• Given entries:
· · ·

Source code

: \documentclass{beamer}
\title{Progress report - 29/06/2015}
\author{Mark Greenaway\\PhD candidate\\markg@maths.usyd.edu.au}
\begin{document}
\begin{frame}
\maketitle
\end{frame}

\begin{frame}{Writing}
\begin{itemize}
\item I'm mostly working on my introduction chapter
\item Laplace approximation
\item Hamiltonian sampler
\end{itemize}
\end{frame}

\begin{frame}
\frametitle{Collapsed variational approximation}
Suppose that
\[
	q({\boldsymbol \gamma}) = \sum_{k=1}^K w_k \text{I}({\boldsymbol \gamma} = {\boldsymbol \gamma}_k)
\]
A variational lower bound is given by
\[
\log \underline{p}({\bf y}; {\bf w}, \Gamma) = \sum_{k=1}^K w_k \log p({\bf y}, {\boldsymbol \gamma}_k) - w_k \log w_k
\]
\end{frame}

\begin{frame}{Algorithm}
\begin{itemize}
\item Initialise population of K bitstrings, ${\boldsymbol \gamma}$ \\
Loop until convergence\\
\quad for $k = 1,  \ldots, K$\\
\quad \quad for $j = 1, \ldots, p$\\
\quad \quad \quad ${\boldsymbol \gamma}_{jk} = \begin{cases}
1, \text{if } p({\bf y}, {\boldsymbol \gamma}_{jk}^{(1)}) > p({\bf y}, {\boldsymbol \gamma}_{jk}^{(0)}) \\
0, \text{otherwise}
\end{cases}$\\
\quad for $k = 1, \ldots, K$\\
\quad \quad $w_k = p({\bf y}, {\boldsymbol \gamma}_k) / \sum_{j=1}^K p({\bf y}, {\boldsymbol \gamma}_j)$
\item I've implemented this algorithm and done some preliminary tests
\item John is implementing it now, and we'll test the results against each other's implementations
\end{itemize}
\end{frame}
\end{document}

· · ·

• Required action: For each entry above, please make an exact copy.

• Reply to the exercise:
Source code

: \documentclass{beamer}
\title{Progress report - 29/06/2015}
\author{Mark Greenaway\\PhD candidate\\markg@maths.usyd.edu.au}
\begin{document}
\begin{frame}
\maketitle
\end{frame}

\begin{frame}{Writing}
\begin{itemize}
\item I'm mostly working on my introduction chapter
\item Laplace approximation
\item Hamiltonian sampler
\end{itemize}
\end{frame}

\begin{frame}
\frametitle{Collapsed variational approximation}
Suppose that
\[
	q({\boldsymbol \gamma}) = \sum_{k=1}^K w_k \text{I}({\boldsymbol \gamma} = {\boldsymbol \gamma}_k)
\]
A variational lower bound is given by
\[
\log \underline{p}({\bf y}; {\bf w}, \Gamma) = \sum_{k=1}^K w_k \log p({\bf y}, {\boldsymbol \gamma}_k) - w_k \log w_k
\]
\end{frame}

\begin{frame}{Algorithm}
\begin{itemize}
\item Initialise population of K bitstrings, ${\boldsymbol \gamma}$ \\
Loop until convergence\\
\quad for $k = 1,  \ldots, K$\\
\quad \quad for $j = 1, \ldots, p$\\
\quad \quad \quad ${\boldsymbol \gamma}_{jk} = \begin{cases}
1, \text{if } p({\bf y}, {\boldsymbol \gamma}_{jk}^{(1)}) > p({\bf y}, {\boldsymbol \gamma}_{jk}^{(0)}) \\
0, \text{otherwise}
\end{cases}$\\
\quad for $k = 1, \ldots, K$\\
\quad \quad $w_k = p({\bf y}, {\boldsymbol \gamma}_k) / \sum_{j=1}^K p({\bf y}, {\boldsymbol \gamma}_j)$
\item I've implemented this algorithm and done some preliminary tests
\item John is implementing it now, and we'll test the results against each other's implementations
\end{itemize}
\end{frame}
\end{document}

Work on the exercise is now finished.